* EXERCISE PROMPT
Print exactly what the entries say, line by line, from the first line down to the one with "- For each term", inclusive.

* SUPPLIED INFORMATION
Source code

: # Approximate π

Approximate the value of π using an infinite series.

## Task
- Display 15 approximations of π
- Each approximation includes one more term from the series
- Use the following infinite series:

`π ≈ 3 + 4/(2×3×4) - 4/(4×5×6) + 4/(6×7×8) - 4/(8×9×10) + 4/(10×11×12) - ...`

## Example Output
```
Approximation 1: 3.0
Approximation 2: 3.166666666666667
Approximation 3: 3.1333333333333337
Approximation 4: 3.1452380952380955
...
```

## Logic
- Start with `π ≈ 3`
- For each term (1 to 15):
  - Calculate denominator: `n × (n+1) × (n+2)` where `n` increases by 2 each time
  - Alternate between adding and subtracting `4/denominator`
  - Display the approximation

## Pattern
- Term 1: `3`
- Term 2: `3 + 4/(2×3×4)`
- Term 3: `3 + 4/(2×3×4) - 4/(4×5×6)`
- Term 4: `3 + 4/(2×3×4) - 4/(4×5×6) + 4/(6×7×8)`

* FINAL ANSWER
Source code

: # Approximate π

Approximate the value of π using an infinite series.

## Task
- Display 15 approximations of π
- Each approximation includes one more term from the series
- Use the following infinite series:

`π ≈ 3 + 4/(2×3×4) - 4/(4×5×6) + 4/(6×7×8) - 4/(8×9×10) + 4/(10×11×12) - ...`

## Example Output
```
Approximation 1: 3.0
Approximation 2: 3.166666666666667
Approximation 3: 3.1333333333333337
Approximation 4: 3.1452380952380955
...
```

## Logic
- Start with `π ≈ 3`
- For each term (1 to 15):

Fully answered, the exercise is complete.